最高裁昭和59年5月29日判決によれば、「業務上の事由」といえるかの要件の一つとして、労働者が労働契約に基づき事業主の支配下にある状態において当該災害が発生したことが必要であるとされています。
平成28年7月8日 最高裁判例の事案
今回の事案は、会社の指示で提出すべき期限が翌日に迫った資料の作成業務を、会社の歓送迎会(以下、「飲み会」)の開始時刻後も事業場で行っていた従業員が、その作成業務を一時中断して歓送迎会に途中から参加した後、その作成業務を再開するため会社の所有している乗用車を運転して事業場に戻る際、飲み会に参加していた研修生らを送るため、研修生らの自宅に向かう途上で交通事故に遭い、この従業員が死亡したというものです。
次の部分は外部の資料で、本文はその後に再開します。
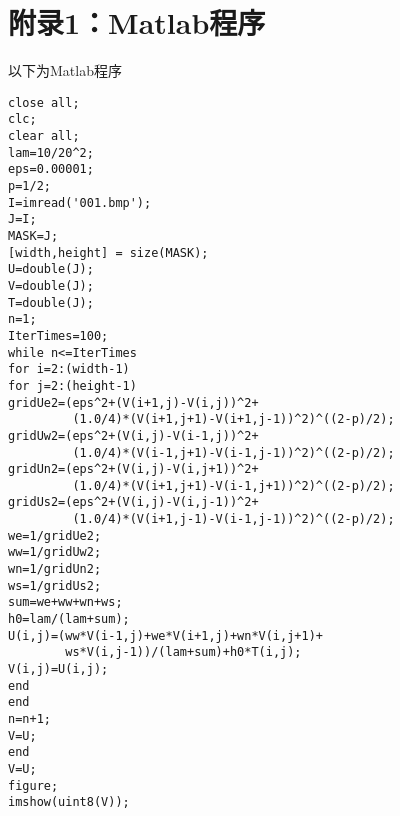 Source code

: \section{附录1：Matlab程序}
以下为Matlab程序
\begin{lstlisting}[frame=trBL]
close all;
clc;
clear all;
lam=10/20^2;
eps=0.00001;
p=1/2;
I=imread('001.bmp');
J=I;
MASK=J;
[width,height] = size(MASK);
U=double(J);
V=double(J);
T=double(J);
n=1;
IterTimes=100;
while n<=IterTimes
for i=2:(width-1)
for j=2:(height-1)
gridUe2=(eps^2+(V(i+1,j)-V(i,j))^2+
         (1.0/4)*(V(i+1,j+1)-V(i+1,j-1))^2)^((2-p)/2);
gridUw2=(eps^2+(V(i,j)-V(i-1,j))^2+
         (1.0/4)*(V(i-1,j+1)-V(i-1,j-1))^2)^((2-p)/2);
gridUn2=(eps^2+(V(i,j)-V(i,j+1))^2+
         (1.0/4)*(V(i+1,j+1)-V(i-1,j+1))^2)^((2-p)/2);
gridUs2=(eps^2+(V(i,j)-V(i,j-1))^2+
         (1.0/4)*(V(i+1,j-1)-V(i-1,j-1))^2)^((2-p)/2);
we=1/gridUe2;
ww=1/gridUw2;
wn=1/gridUn2;
ws=1/gridUs2;
sum=we+ww+wn+ws;
h0=lam/(lam+sum);
U(i,j)=(ww*V(i-1,j)+we*V(i+1,j)+wn*V(i,j+1)+
        ws*V(i,j-1))/(lam+sum)+h0*T(i,j);
V(i,j)=U(i,j);
end
end
n=n+1;
V=U;
end
V=U;
figure;
imshow(uint8(V));
\end{lstlisting}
この歓送迎会後の交通事故による死亡が、労働契約に基づき事業主の支配下にある状態において発生した「災害」と認められました。
判例のポイント
もっとも、この判例では、会社の懇親会や歓送迎会というような「飲み会」を、「会社」の関係だからといって直ちに「業務上」としているわけではありません。
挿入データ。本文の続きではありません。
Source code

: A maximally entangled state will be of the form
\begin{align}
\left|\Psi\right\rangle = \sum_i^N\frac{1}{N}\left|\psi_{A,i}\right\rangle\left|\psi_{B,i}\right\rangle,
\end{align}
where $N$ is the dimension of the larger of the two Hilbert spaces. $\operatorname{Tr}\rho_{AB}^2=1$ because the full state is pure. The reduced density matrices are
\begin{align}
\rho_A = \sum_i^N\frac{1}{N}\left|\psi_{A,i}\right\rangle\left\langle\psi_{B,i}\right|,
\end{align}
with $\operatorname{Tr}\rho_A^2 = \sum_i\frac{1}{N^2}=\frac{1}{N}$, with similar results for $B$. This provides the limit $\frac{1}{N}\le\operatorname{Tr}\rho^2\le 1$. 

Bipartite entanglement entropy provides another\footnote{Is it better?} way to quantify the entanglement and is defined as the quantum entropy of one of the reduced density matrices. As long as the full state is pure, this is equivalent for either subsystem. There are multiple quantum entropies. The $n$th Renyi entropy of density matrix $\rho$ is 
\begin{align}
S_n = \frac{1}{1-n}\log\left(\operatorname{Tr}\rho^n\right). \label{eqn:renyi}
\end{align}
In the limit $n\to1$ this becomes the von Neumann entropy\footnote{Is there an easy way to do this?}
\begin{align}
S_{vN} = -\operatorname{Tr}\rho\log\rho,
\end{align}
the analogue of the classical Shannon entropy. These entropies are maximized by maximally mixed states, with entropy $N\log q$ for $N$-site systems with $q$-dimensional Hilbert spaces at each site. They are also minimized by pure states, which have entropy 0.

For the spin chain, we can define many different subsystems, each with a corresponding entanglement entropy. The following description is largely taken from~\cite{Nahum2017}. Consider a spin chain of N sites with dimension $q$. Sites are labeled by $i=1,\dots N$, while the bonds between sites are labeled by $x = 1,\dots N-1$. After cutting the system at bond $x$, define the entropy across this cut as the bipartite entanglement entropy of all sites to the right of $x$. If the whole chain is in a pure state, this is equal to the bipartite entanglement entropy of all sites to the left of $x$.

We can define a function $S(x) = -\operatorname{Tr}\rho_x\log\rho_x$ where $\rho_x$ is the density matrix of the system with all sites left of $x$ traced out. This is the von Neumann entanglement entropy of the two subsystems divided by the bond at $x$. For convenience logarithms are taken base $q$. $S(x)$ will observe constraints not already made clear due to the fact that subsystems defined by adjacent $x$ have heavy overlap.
この判決において、労働者が労働契約に基づき事業主の支配下にある状態であったといえるかの認定で重視されたのは、「会社が、その従業員に、職務上、その行動をとることを要請したものということができるか」という点であると考えられます。
死亡した従業員(以下、「A」とします。)に「業務上の事由」が認められた理由は、①飲み会の参加までの経緯、②飲み会後、業務再開のために会社に戻らなければならなかった事情、③飲み会後、研修生を住居まで送ることとなったことの一連の事情から、会社がAに「職務上」、「一連の行動をとることを要請していたもの」と評価できたためです。
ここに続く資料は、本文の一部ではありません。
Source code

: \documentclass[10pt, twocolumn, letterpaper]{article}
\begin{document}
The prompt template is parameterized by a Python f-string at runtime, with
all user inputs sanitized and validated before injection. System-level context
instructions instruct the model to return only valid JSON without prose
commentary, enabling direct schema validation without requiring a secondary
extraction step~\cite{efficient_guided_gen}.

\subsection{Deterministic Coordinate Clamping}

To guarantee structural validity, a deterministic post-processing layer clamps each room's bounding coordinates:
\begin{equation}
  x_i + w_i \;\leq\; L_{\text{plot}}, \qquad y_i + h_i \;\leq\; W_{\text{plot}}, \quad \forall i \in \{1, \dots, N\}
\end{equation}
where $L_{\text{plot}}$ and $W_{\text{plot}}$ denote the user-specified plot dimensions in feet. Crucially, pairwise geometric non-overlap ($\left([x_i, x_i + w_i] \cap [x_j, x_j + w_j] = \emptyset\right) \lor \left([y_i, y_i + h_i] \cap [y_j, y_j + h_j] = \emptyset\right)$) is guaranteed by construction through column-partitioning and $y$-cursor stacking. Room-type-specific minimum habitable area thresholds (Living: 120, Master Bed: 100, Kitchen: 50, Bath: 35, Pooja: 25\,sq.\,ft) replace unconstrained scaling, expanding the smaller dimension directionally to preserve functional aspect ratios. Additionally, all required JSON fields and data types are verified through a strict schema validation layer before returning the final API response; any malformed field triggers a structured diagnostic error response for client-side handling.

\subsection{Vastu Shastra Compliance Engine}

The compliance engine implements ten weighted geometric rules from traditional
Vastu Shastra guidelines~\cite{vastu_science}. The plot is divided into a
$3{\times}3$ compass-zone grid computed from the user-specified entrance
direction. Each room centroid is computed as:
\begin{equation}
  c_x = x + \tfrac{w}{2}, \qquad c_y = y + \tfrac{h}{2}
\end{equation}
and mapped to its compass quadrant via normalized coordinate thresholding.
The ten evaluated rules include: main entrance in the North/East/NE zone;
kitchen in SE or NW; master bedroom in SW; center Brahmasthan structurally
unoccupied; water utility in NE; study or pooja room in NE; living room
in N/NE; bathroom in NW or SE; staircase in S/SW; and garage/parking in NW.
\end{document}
「職務上」「一連の行動をとることを要請していたもの」と評価された理由
①飲み会の参加までの経緯および②飲み会後、業務再開のために会社に戻らなければならなかった事情
Aは、翌日に迫った業務の期限を理由に、社長業務を代行していた上司(以下、「上司」といいます。)からの飲み会参加の個別の打診を断りました。しかし、上司は、「今日が最後だから」などと、Aに対し強い意向を示していました。その一方で、翌日に迫った業務については、提出期限の延期等の措置は執られず、むしろ飲み会終了後、その業務に上司も加わる旨伝えられていたのです。
これらの事情により、Aは、
●上司の意向等により飲み会に参加しないわけにはいかない状況 に置かれ、
●結果として、飲み会の終了後に業務を再開するために事業場に戻ることを余儀なくされた
といえるため、会社側が、Aに対し、職務上、これらの一連の行動をとることを要請していたものであると評価されました。
さらに、本件の飲み会は、連携会社の関係強化等に寄与するものとして会社で企画された行事の一環であり、従業員ら全員に参加が要請されていました。飲み会の費用も会社の経費から支払われていました。
つまり、飲み会自体が会社の事業活動に密接に関連するものであるといえたのです。
③飲み会後、研修生を住居まで送ることとなった事情
しかし、飲み会の参加と事業場への帰還が職務上要求された「業務」といえたとしても、今回Aが死亡する原因となった交通事故は、飲み会の参加者を自宅に送る途中で起こったものです。そうであれば、会社から要請されたものではないように思えます。
この点、本件では飲み会後、上司が、研修生らを、会社所有の乗用車に乗せて、自宅まで送る予定でした。ところが、飲み会の会場から見て、職場と研修生らの自宅がおおむね同じ方向であったため、Aが上司に代わってこれを行ったことで、Aが会社から要請されていた一連の行動の範囲内であると判断されました。
Aは、会社により、その事業活動に密接に関連するものである飲み会に参加しないわけにはいかない状況に置かれ、職場における自己の業務を再開するため会社が所有する乗用車を運転して職場に戻るにあたり、併せて上司に代わり研修生らを自宅まで送っていた際に交通事故に遭ったものということができるから、Aは、交通事故の際、なお、会社の支配下にあったたというべきであるとされています。
なお、判例中、Aが会社の支配下にあったことを否定しうる消極事情として、飲み会が職場の外で開催されたこと、アルコール飲料が供されていたこと、研修生らを自宅まで送ることが上司の明示的な指示を受けてされたものではないこと等が挙げられています。今回の事例では、これらの消極事情があったとしても、なおAが会社の支配下にあったと判断されましたが、個別の事案によっては、これらの消極事由が重視されることもあるでしょう。